***** RECORDS SHOWN *****

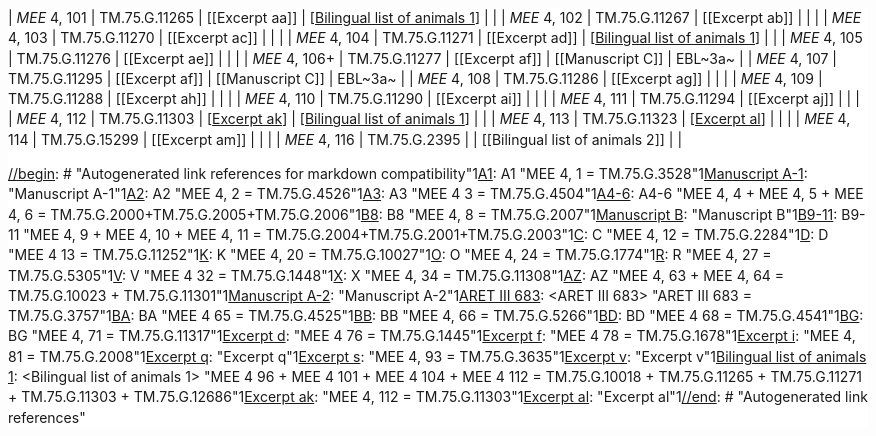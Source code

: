 | *MEE* 4, 101  | TM.75.G.11265      | [[Excerpt aa]] | [[Bilingual list of animals 1]] |                  |
| *MEE* 4, 102  | TM.75.G.11267      | [[Excerpt ab]] |                                 |                  |
| *MEE* 4, 103  | TM.75.G.11270      | [[Excerpt ac]] |                                 |                  |
| *MEE* 4, 104  | TM.75.G.11271      | [[Excerpt ad]] | [[Bilingual list of animals 1]] |                  |
| *MEE* 4, 105  | TM.75.G.11276      | [[Excerpt ae]] |                                 |                  |
| *MEE* 4, 106+ | TM.75.G.11277      | [[Excerpt af]] | [[Manuscript C]]                | EBL~3a~          |
| *MEE* 4, 107  | TM.75.G.11295      | [[Excerpt af]] | [[Manuscript C]]                | EBL~3a~          |
| *MEE* 4, 108  | TM.75.G.11286      | [[Excerpt ag]] |                                 |                  |
| *MEE* 4, 109  | TM.75.G.11288      | [[Excerpt ah]] |                                 |                  |
| *MEE* 4, 110  | TM.75.G.11290      | [[Excerpt ai]] |                                 |                  |
| *MEE* 4, 111  | TM.75.G.11294      | [[Excerpt aj]] |                                 |                  |
| *MEE* 4, 112  | TM.75.G.11303      | [[Excerpt ak]] | [[Bilingual list of animals 1]] |                  |
| *MEE* 4, 113  | TM.75.G.11323      | [[Excerpt al]] |                                 |                  |
| *MEE* 4, 114  | TM.75.G.15299      | [[Excerpt am]] |                                 |                  |
| *MEE* 4, 116  | TM.75.G.2395       |                | [[Bilingual list of animals 2]] |                  |


[//begin]: # "Autogenerated link references for markdown compatibility"1[A1]: A1 "MEE 4, 1 = TM.75.G.3528"1[Manuscript A-1]: <Manuscript A-1> "Manuscript A-1"1[A2]: A2 "MEE 4, 2 = TM.75.G.4526"1[A3]: A3 "MEE 4 3 = TM.75.G.4504"1[A4-6]: A4-6 "MEE 4, 4 + MEE 4, 5 + MEE 4, 6 = TM.75.G.2000+TM.75.G.2005+TM.75.G.2006"1[B8]: B8 "MEE 4, 8 = TM.75.G.2007"1[Manuscript B]: <Manuscript B> "Manuscript B"1[B9-11]: B9-11 "MEE 4, 9 + MEE 4, 10 + MEE 4, 11 = TM.75.G.2004+TM.75.G.2001+TM.75.G.2003"1[C]: C "MEE 4, 12 = TM.75.G.2284"1[D]: D "MEE 4 13 = TM.75.G.11252"1[K]: K "MEE 4, 20 = TM.75.G.10027"1[O]: O "MEE 4, 24 = TM.75.G.1774"1[R]: R "MEE 4, 27 = TM.75.G.5305"1[V]: V "MEE 4 32 = TM.75.G.1448"1[X]: X "MEE 4, 34 = TM.75.G.11308"1[AZ]: AZ "MEE 4, 63 + MEE 4, 64 = TM.75.G.10023 + TM.75.G.11301"1[Manuscript A-2]: <Manuscript A-2> "Manuscript A-2"1[ARET III 683]: <ARET III 683> "ARET III 683 = TM.75.G.3757"1[BA]: BA "MEE 4 65 = TM.75.G.4525"1[BB]: BB "MEE 4, 66 = TM.75.G.5266"1[BD]: BD "MEE 4 68 = TM.75.G.4541"1[BG]: BG "MEE 4, 71 = TM.75.G.11317"1[Excerpt d]: <Excerpt d> "MEE 4 76 =  TM.75.G.1445"1[Excerpt f]: <Excerpt f> "MEE 4 78 = TM.75.G.1678"1[Excerpt i]: <Excerpt i> "MEE 4, 81 = TM.75.G.2008"1[Excerpt q]: <Excerpt q> "Excerpt q"1[Excerpt s]: <Excerpt s> "MEE 4, 93 = TM.75.G.3635"1[Excerpt v]: <Excerpt v> "Excerpt v"1[Bilingual list of animals 1]: <Bilingual list of animals 1> "MEE 4 96 + MEE 4 101 + MEE 4 104 + MEE 4 112 =  TM.75.G.10018 + TM.75.G.11265 + TM.75.G.11271 + TM.75.G.11303 + TM.75.G.12686"1[Excerpt ak]: <Excerpt ak> "MEE 4, 112 = TM.75.G.11303"1[Excerpt al]: <Excerpt al> "Excerpt al"1[//end]: # "Autogenerated link references"

[//begin]: # "Autogenerated link references for markdown compatibility"
[A1]: A1 "MEE 4, 1 = TM.75.G.3528"
[Manuscript A-1]: <Manuscript A-1> "Manuscript A-1"
[A2]: A2 "MEE 4, 2 = TM.75.G.4526"
[A3]: A3 "MEE 4 3 = TM.75.G.4504"
[A4-6]: A4-6 "MEE 4, 4 + MEE 4, 5 + MEE 4, 6 = TM.75.G.2000+TM.75.G.2005+TM.75.G.2006"
[A7]: A7 "MEE 4, 7 = TM.75.G.3433"
[B8]: B8 "MEE 4, 8 = TM.75.G.2007"
[Manuscript B]: <Manuscript B> "Manuscript B"
[B9-11]: B9-11 "MEE 4, 9 + MEE 4, 10 + MEE 4, 11 = TM.75.G.2004+TM.75.G.2001+TM.75.G.2003"
[C]: C "MEE 4, 12 = TM.75.G.2284"
[D]: D "MEE 4 13 = TM.75.G.11252"
[K]: K "MEE 4, 20 = TM.75.G.10027"
[O]: O "MEE 4, 24 = TM.75.G.1774"
[R]: R "MEE 4, 27 = TM.75.G.5305"
[V]: V "MEE 4 32 = TM.75.G.1448"
[X]: X "MEE 4, 34 = TM.75.G.11308"
[AI]: AI "# MEE 4, 45 = TM.75.G.5314"
[AZ]: AZ "MEE 4, 63 + MEE 4, 64 = TM.75.G.10023 + TM.75.G.11301"
[Manuscript A-2]: <Manuscript A-2> "Manuscript A-2"
[ARET III 683]: <ARET III 683> "ARET III 683 = TM.75.G.3757"
[BA]: BA "MEE 4 65 = TM.75.G.4525"
[BB]: BB "MEE 4, 66 = TM.75.G.5266"
[BD]: BD "MEE 4 68 = TM.75.G.4541"
[BG]: BG "MEE 4, 71 = TM.75.G.11317"
[Excerpt d]: <Excerpt d> "MEE 4 76 =  TM.75.G.1445"
[Excerpt f]: <Excerpt f> "MEE 4 78 = TM.75.G.1678"
[Excerpt i]: <Excerpt i> "MEE 4, 81 = TM.75.G.2008"
[Excerpt q]: <Excerpt q> "Excerpt q"
[Excerpt s]: <Excerpt s> "MEE 4, 93 = TM.75.G.3635"
[Excerpt v]: <Excerpt v> "Excerpt v"
[Bilingual list of animals 1]: <Bilingual list of animals 1> "MEE 4 96 + MEE 4 101 + MEE 4 104 + MEE 4 112 =  TM.75.G.10018 + TM.75.G.11265 + TM.75.G.11271 + TM.75.G.11303 + TM.75.G.12686"
[Excerpt ak]: <Excerpt ak> "MEE 4, 112 = TM.75.G.11303"
[Excerpt al]: <Excerpt al> "Excerpt al"
[//end]: # "Autogenerated link references"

*****

EXERCISE OBJECTIVE
Return all records exactly as they stand above, except for pictures.

RESULT FOR THIS TASK
Source code

: | *MEE* 4, 101  | TM.75.G.11265      | [[Excerpt aa]] | [[Bilingual list of animals 1]] |                  |
| *MEE* 4, 102  | TM.75.G.11267      | [[Excerpt ab]] |                                 |                  |
| *MEE* 4, 103  | TM.75.G.11270      | [[Excerpt ac]] |                                 |                  |
| *MEE* 4, 104  | TM.75.G.11271      | [[Excerpt ad]] | [[Bilingual list of animals 1]] |                  |
| *MEE* 4, 105  | TM.75.G.11276      | [[Excerpt ae]] |                                 |                  |
| *MEE* 4, 106+ | TM.75.G.11277      | [[Excerpt af]] | [[Manuscript C]]                | EBL~3a~          |
| *MEE* 4, 107  | TM.75.G.11295      | [[Excerpt af]] | [[Manuscript C]]                | EBL~3a~          |
| *MEE* 4, 108  | TM.75.G.11286      | [[Excerpt ag]] |                                 |                  |
| *MEE* 4, 109  | TM.75.G.11288      | [[Excerpt ah]] |                                 |                  |
| *MEE* 4, 110  | TM.75.G.11290      | [[Excerpt ai]] |                                 |                  |
| *MEE* 4, 111  | TM.75.G.11294      | [[Excerpt aj]] |                                 |                  |
| *MEE* 4, 112  | TM.75.G.11303      | [[Excerpt ak]] | [[Bilingual list of animals 1]] |                  |
| *MEE* 4, 113  | TM.75.G.11323      | [[Excerpt al]] |                                 |                  |
| *MEE* 4, 114  | TM.75.G.15299      | [[Excerpt am]] |                                 |                  |
| *MEE* 4, 116  | TM.75.G.2395       |                | [[Bilingual list of animals 2]] |                  |


[//begin]: # "Autogenerated link references for markdown compatibility"1[A1]: A1 "MEE 4, 1 = TM.75.G.3528"1[Manuscript A-1]: <Manuscript A-1> "Manuscript A-1"1[A2]: A2 "MEE 4, 2 = TM.75.G.4526"1[A3]: A3 "MEE 4 3 = TM.75.G.4504"1[A4-6]: A4-6 "MEE 4, 4 + MEE 4, 5 + MEE 4, 6 = TM.75.G.2000+TM.75.G.2005+TM.75.G.2006"1[B8]: B8 "MEE 4, 8 = TM.75.G.2007"1[Manuscript B]: <Manuscript B> "Manuscript B"1[B9-11]: B9-11 "MEE 4, 9 + MEE 4, 10 + MEE 4, 11 = TM.75.G.2004+TM.75.G.2001+TM.75.G.2003"1[C]: C "MEE 4, 12 = TM.75.G.2284"1[D]: D "MEE 4 13 = TM.75.G.11252"1[K]: K "MEE 4, 20 = TM.75.G.10027"1[O]: O "MEE 4, 24 = TM.75.G.1774"1[R]: R "MEE 4, 27 = TM.75.G.5305"1[V]: V "MEE 4 32 = TM.75.G.1448"1[X]: X "MEE 4, 34 = TM.75.G.11308"1[AZ]: AZ "MEE 4, 63 + MEE 4, 64 = TM.75.G.10023 + TM.75.G.11301"1[Manuscript A-2]: <Manuscript A-2> "Manuscript A-2"1[ARET III 683]: <ARET III 683> "ARET III 683 = TM.75.G.3757"1[BA]: BA "MEE 4 65 = TM.75.G.4525"1[BB]: BB "MEE 4, 66 = TM.75.G.5266"1[BD]: BD "MEE 4 68 = TM.75.G.4541"1[BG]: BG "MEE 4, 71 = TM.75.G.11317"1[Excerpt d]: <Excerpt d> "MEE 4 76 =  TM.75.G.1445"1[Excerpt f]: <Excerpt f> "MEE 4 78 = TM.75.G.1678"1[Excerpt i]: <Excerpt i> "MEE 4, 81 = TM.75.G.2008"1[Excerpt q]: <Excerpt q> "Excerpt q"1[Excerpt s]: <Excerpt s> "MEE 4, 93 = TM.75.G.3635"1[Excerpt v]: <Excerpt v> "Excerpt v"1[Bilingual list of animals 1]: <Bilingual list of animals 1> "MEE 4 96 + MEE 4 101 + MEE 4 104 + MEE 4 112 =  TM.75.G.10018 + TM.75.G.11265 + TM.75.G.11271 + TM.75.G.11303 + TM.75.G.12686"1[Excerpt ak]: <Excerpt ak> "MEE 4, 112 = TM.75.G.11303"1[Excerpt al]: <Excerpt al> "Excerpt al"1[//end]: # "Autogenerated link references"

[//begin]: # "Autogenerated link references for markdown compatibility"
[A1]: A1 "MEE 4, 1 = TM.75.G.3528"
[Manuscript A-1]: <Manuscript A-1> "Manuscript A-1"
[A2]: A2 "MEE 4, 2 = TM.75.G.4526"
[A3]: A3 "MEE 4 3 = TM.75.G.4504"
[A4-6]: A4-6 "MEE 4, 4 + MEE 4, 5 + MEE 4, 6 = TM.75.G.2000+TM.75.G.2005+TM.75.G.2006"
[A7]: A7 "MEE 4, 7 = TM.75.G.3433"
[B8]: B8 "MEE 4, 8 = TM.75.G.2007"
[Manuscript B]: <Manuscript B> "Manuscript B"
[B9-11]: B9-11 "MEE 4, 9 + MEE 4, 10 + MEE 4, 11 = TM.75.G.2004+TM.75.G.2001+TM.75.G.2003"
[C]: C "MEE 4, 12 = TM.75.G.2284"
[D]: D "MEE 4 13 = TM.75.G.11252"
[K]: K "MEE 4, 20 = TM.75.G.10027"
[O]: O "MEE 4, 24 = TM.75.G.1774"
[R]: R "MEE 4, 27 = TM.75.G.5305"
[V]: V "MEE 4 32 = TM.75.G.1448"
[X]: X "MEE 4, 34 = TM.75.G.11308"
[AI]: AI "# MEE 4, 45 = TM.75.G.5314"
[AZ]: AZ "MEE 4, 63 + MEE 4, 64 = TM.75.G.10023 + TM.75.G.11301"
[Manuscript A-2]: <Manuscript A-2> "Manuscript A-2"
[ARET III 683]: <ARET III 683> "ARET III 683 = TM.75.G.3757"
[BA]: BA "MEE 4 65 = TM.75.G.4525"
[BB]: BB "MEE 4, 66 = TM.75.G.5266"
[BD]: BD "MEE 4 68 = TM.75.G.4541"
[BG]: BG "MEE 4, 71 = TM.75.G.11317"
[Excerpt d]: <Excerpt d> "MEE 4 76 =  TM.75.G.1445"
[Excerpt f]: <Excerpt f> "MEE 4 78 = TM.75.G.1678"
[Excerpt i]: <Excerpt i> "MEE 4, 81 = TM.75.G.2008"
[Excerpt q]: <Excerpt q> "Excerpt q"
[Excerpt s]: <Excerpt s> "MEE 4, 93 = TM.75.G.3635"
[Excerpt v]: <Excerpt v> "Excerpt v"
[Bilingual list of animals 1]: <Bilingual list of animals 1> "MEE 4 96 + MEE 4 101 + MEE 4 104 + MEE 4 112 =  TM.75.G.10018 + TM.75.G.11265 + TM.75.G.11271 + TM.75.G.11303 + TM.75.G.12686"
[Excerpt ak]: <Excerpt ak> "MEE 4, 112 = TM.75.G.11303"
[Excerpt al]: <Excerpt al> "Excerpt al"
[//end]: # "Autogenerated link references"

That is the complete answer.